For CPD, consider two consecutive segments

\[\mathcal{Y}(t) \text { and } \mathcal{Y}(t+n)\]
compute certain dissimilarity measure between \(\mathcal{Y}(t) \text { and } \mathcal{Y}(t+n)\)

3. CPD via Density-Ratio Estimation

define dissimilarity measure

(1) Divergence-based dissimilarity measure & Density Ratio estimation

basic form : \(D\left(P_{t} \mid \mid P_{t+n}\right)+D\left(P_{t+n} \mid \mid P_{t}\right)\)

\(f\)-divergence ( \(D\left(P \mid \mid P^{\prime}\right)\) )

\(D\left(P \mid \mid P^{\prime}\right):=\int p^{\prime}(\boldsymbol{Y}) f\left(\frac{p(\boldsymbol{Y})}{p^{\prime}(\boldsymbol{Y})}\right) \mathrm{d} \boldsymbol{Y}\).

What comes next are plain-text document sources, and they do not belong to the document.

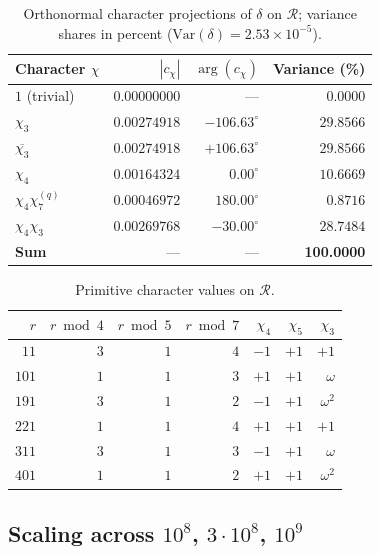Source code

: \documentclass[11pt,a4paper]{article}
\newcommand{\R}{\mathcal{R}}
\newcommand{\Var}{\mathrm{Var}}
\begin{document}
\begin{table}[ht]
\centering
\caption{Orthonormal character projections of $\delta$ on $\R$;
variance shares in percent ($\Var(\delta)=2.53\times 10^{-5}$).}
\label{tab:projections}
\begin{tabular}{lrrr}
\toprule
Character $\chi$ & $|c_\chi|$ & $\arg(c_\chi)$ & Variance (\%) \\
\midrule
$1$ (trivial) & $0.00000000$ & --- & $0.0000$ \\
$\chi_3$ & $0.00274918$ & $-106.63^\circ$ & $29.8566$ \\
$\overline{\chi_3}$ & $0.00274918$ & $+106.63^\circ$ & $29.8566$ \\
$\chi_4$ & $0.00164324$ & $0.00^\circ$ & $10.6669$ \\
$\chi_4\chi_7^{(q)}$ & $0.00046972$ & $180.00^\circ$ & $0.8716$ \\
$\chi_4\chi_3$ & $0.00269768$ & $-30.00^\circ$ & $28.7484$ \\
\midrule
\textbf{Sum} & --- & --- & \textbf{100.0000} \\
\bottomrule
\end{tabular}
\end{table}

\begin{table}[ht]
\centering
\caption{Primitive character values on $\R$.}
\label{tab:char-values}
\begin{tabular}{rrrrrrr}
\toprule
$r$ & $r\bmod 4$ & $r\bmod 5$ & $r\bmod 7$ & $\chi_4$ & $\chi_5$ & $\chi_3$ \\
\midrule
$11$  & $3$ & $1$ & $4$ & $-1$ & $+1$ & $+1$ \\
$101$ & $1$ & $1$ & $3$ & $+1$ & $+1$ & $\omega$ \\
$191$ & $3$ & $1$ & $2$ & $-1$ & $+1$ & $\omega^2$ \\
$221$ & $1$ & $1$ & $4$ & $+1$ & $+1$ & $+1$ \\
$311$ & $3$ & $1$ & $3$ & $-1$ & $+1$ & $\omega$ \\
$401$ & $1$ & $1$ & $2$ & $+1$ & $+1$ & $\omega^2$ \\
\bottomrule
\end{tabular}
\end{table}

\subsection{Scaling across $10^8$, $3\cdot 10^8$, $10^9$}
\end{document}
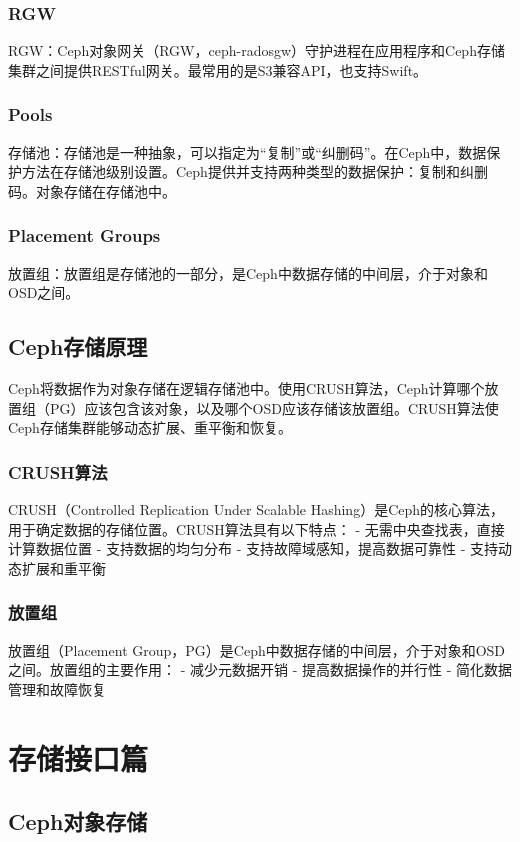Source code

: \documentclass[12pt,UTF8]{ctexbook}
\begin{document}
\subsection{RGW}
RGW：Ceph对象网关（RGW，ceph-radosgw）守护进程在应用程序和Ceph存储集群之间提供RESTful网关。最常用的是S3兼容API，也支持Swift。

\subsection{Pools}
存储池：存储池是一种抽象，可以指定为“复制”或“纠删码”。在Ceph中，数据保护方法在存储池级别设置。Ceph提供并支持两种类型的数据保护：复制和纠删码。对象存储在存储池中。

\subsection{Placement Groups}
放置组：放置组是存储池的一部分，是Ceph中数据存储的中间层，介于对象和OSD之间。

\section{Ceph存储原理}

Ceph将数据作为对象存储在逻辑存储池中。使用CRUSH算法，Ceph计算哪个放置组（PG）应该包含该对象，以及哪个OSD应该存储该放置组。CRUSH算法使Ceph存储集群能够动态扩展、重平衡和恢复。

\subsection{CRUSH算法}
CRUSH（Controlled Replication Under Scalable Hashing）是Ceph的核心算法，用于确定数据的存储位置。CRUSH算法具有以下特点：
- 无需中央查找表，直接计算数据位置
- 支持数据的均匀分布
- 支持故障域感知，提高数据可靠性
- 支持动态扩展和重平衡

\subsection{放置组}
放置组（Placement Group，PG）是Ceph中数据存储的中间层，介于对象和OSD之间。放置组的主要作用：
- 减少元数据开销
- 提高数据操作的并行性
- 简化数据管理和故障恢复

\chapter{存储接口篇}
\section{Ceph对象存储}
\end{document}
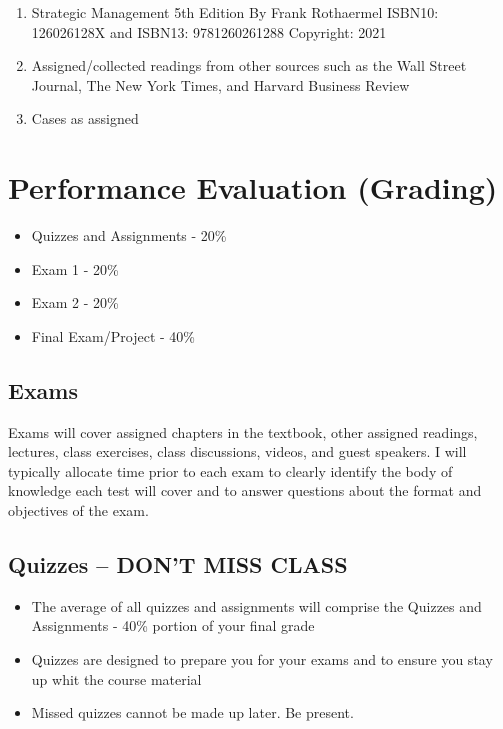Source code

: \documentclass[
]{book}
\providecommand{\tightlist}{%
  \setlength{\itemsep}{0pt}\setlength{\parskip}{0pt}}
\begin{document}
\begin{enumerate}
\def\labelenumi{\arabic{enumi}.}
\tightlist
\item
  Strategic Management 5th Edition By Frank Rothaermel ISBN10: 126026128X and ISBN13: 9781260261288
  Copyright: 2021
\item
  Assigned/collected readings from other sources such as the Wall Street Journal, The New York Times, and Harvard Business Review
\item
  Cases as assigned
\end{enumerate}

\hypertarget{performance-evaluation-grading}{%
\section{Performance Evaluation (Grading)}\label{performance-evaluation-grading}}

\begin{itemize}
\tightlist
\item
  Quizzes and Assignments - 20\%
\item
  Exam 1 - 20\%
\item
  Exam 2 - 20\%
\item
  Final Exam/Project - 40\%
\end{itemize}

\hypertarget{exams}{%
\subsection{Exams}\label{exams}}

Exams will cover assigned chapters in the textbook, other assigned readings, lectures, class exercises, class discussions, videos, and guest speakers. I will typically allocate time prior to each exam to clearly identify the body of knowledge each test will cover and to answer questions about the format and objectives of the exam.

\hypertarget{quizzes-dont-miss-class}{%
\subsection{\texorpdfstring{Quizzes -- \textbf{DON'T MISS CLASS}}{Quizzes -- DON'T MISS CLASS}}\label{quizzes-dont-miss-class}}

\begin{itemize}
\tightlist
\item
  The average of all quizzes and assignments will comprise the Quizzes and Assignments - 40\% portion of your final grade
\item
  Quizzes are designed to prepare you for your exams and to ensure you stay up whit the course material
\item
  Missed quizzes cannot be made up later. Be present.
\end{itemize}
\end{document}

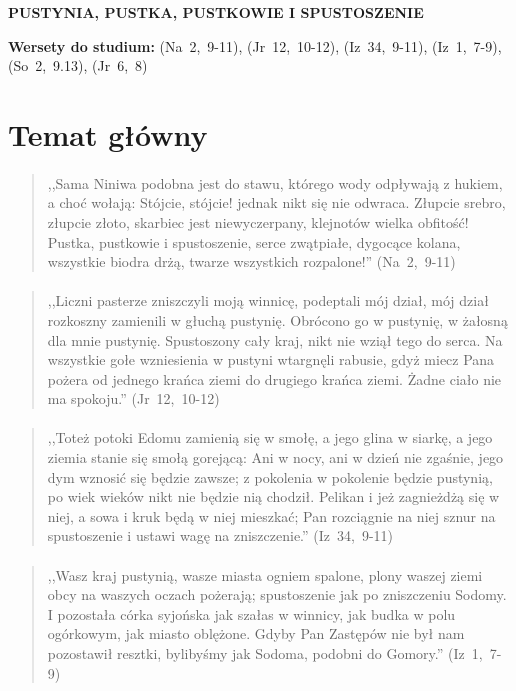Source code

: \documentclass[10pt,a4paper,oneside]{article}
\begin{document}
\centerline{\textbf{\MakeUppercase{Pustynia, pustka, pustkowie i spustoszenie}}}
\begin{center}
\textbf{Wersety do studium:} \mbox{(Na 2, 9-11)}, \mbox{(Jr 12, 10-12)}, \mbox{(Iz 34, 9-11)}, \mbox{(Iz 1, 7-9)}, \mbox{(So 2, 9.13)}, \mbox{(Jr 6, 8)}
\end{center}
\section{Temat główny}
\paragraph{}
\begin{quote}
,,Sama Niniwa podobna jest do stawu, którego wody odpływają z hukiem, a choć wołają: Stójcie, stójcie! jednak nikt się nie odwraca. Złupcie srebro, złupcie złoto, skarbiec jest niewyczerpany, klejnotów wielka obfitość! Pustka, pustkowie i spustoszenie, serce zwątpiałe, dygocące kolana, wszystkie biodra drżą, twarze wszystkich rozpalone!'' \mbox{(Na 2, 9-11)}
\end{quote}
\paragraph{}
\begin{quote}
,,Liczni pasterze zniszczyli moją winnicę, podeptali mój dział, mój dział rozkoszny zamienili w głuchą pustynię. Obrócono go w pustynię, w żałosną dla mnie pustynię. Spustoszony cały kraj, nikt nie wziął tego do serca. Na wszystkie gołe wzniesienia w pustyni wtargnęli rabusie, gdyż miecz Pana pożera od jednego krańca ziemi do drugiego krańca ziemi. Żadne ciało nie ma spokoju.'' \mbox{(Jr 12, 10-12)}
\end{quote}
\paragraph{}
\begin{quote}
,,Toteż potoki Edomu zamienią się w smołę, a jego glina w siarkę, a jego ziemia stanie się smołą gorejącą: Ani w nocy, ani w dzień nie zgaśnie, jego dym wznosić się będzie zawsze; z pokolenia w pokolenie będzie pustynią, po wiek wieków nikt nie będzie nią chodził. Pelikan i jeż zagnieżdżą się w niej, a sowa i kruk będą w niej mieszkać; Pan rozciągnie na niej sznur na spustoszenie i ustawi wagę na zniszczenie.'' \mbox{(Iz 34, 9-11)}
\end{quote}
\paragraph{}
\begin{quote}
,,Wasz kraj pustynią, wasze miasta ogniem spalone, plony waszej ziemi obcy na waszych oczach pożerają; spustoszenie jak po zniszczeniu Sodomy. I pozostała córka syjońska jak szałas w winnicy, jak budka w polu ogórkowym, jak miasto oblężone. Gdyby Pan Zastępów nie był nam pozostawił resztki, bylibyśmy jak Sodoma, podobni do Gomory.'' \mbox{(Iz 1, 7-9)}
\end{quote}
\end{document}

\(f\) : convex function & \(f(1)=0\)
\(p(\boldsymbol{Y})\) and \(p^{\prime}(\boldsymbol{Y})\) are strictly positive
asymmetric!
- thus, symmetrize as above
example)
- KL-divergence : \(f(t)=t \log t\).
  - \(\operatorname{KL}\left(P \mid \mid P^{\prime}\right) :=\int p(\boldsymbol{Y}) \log \left(\frac{p(\boldsymbol{Y})}{p^{\prime}(\boldsymbol{Y})}\right) \mathrm{d} \boldsymbol{Y}\).
- Pearson (PE) divergence : \(f(t)=\frac{1}{2}(t-1)^{2}\)
  - \(\operatorname{PE}\left(P \mid \mid P^{\prime}\right) :=\frac{1}{2} \int p^{\prime}(\boldsymbol{Y})\left(\frac{p(\boldsymbol{Y})}{p^{\prime}(\boldsymbol{Y})}-1\right)^{2} \mathrm{~d} \boldsymbol{Y}\).

problem : \(p(\boldsymbol{Y})\) and \(p^{\prime}(\boldsymbol{Y})\) are unknown in practice!

naive way?
- plug in estimated densities \(\widehat{p}(\boldsymbol{Y})\) and \(\widehat{p}^{\prime}(\boldsymbol{Y})\)
- but not reliable in practice

Direct density-ratio estimation

learn the density-ratio function \(\frac{p(\boldsymbol{Y})}{p^{\prime}(\boldsymbol{Y})}\)
much easier to solve
use samples from…
- \(\left\{\boldsymbol{Y}_{i}\right\}_{i=1}^{n}\) \(\sim p(\boldsymbol{Y})\)
- \(\left\{\boldsymbol{Y}_{j}^{\prime}\right\}_{j=1}^{n}\) \(\sim p^{\prime}(\boldsymbol{Y})\)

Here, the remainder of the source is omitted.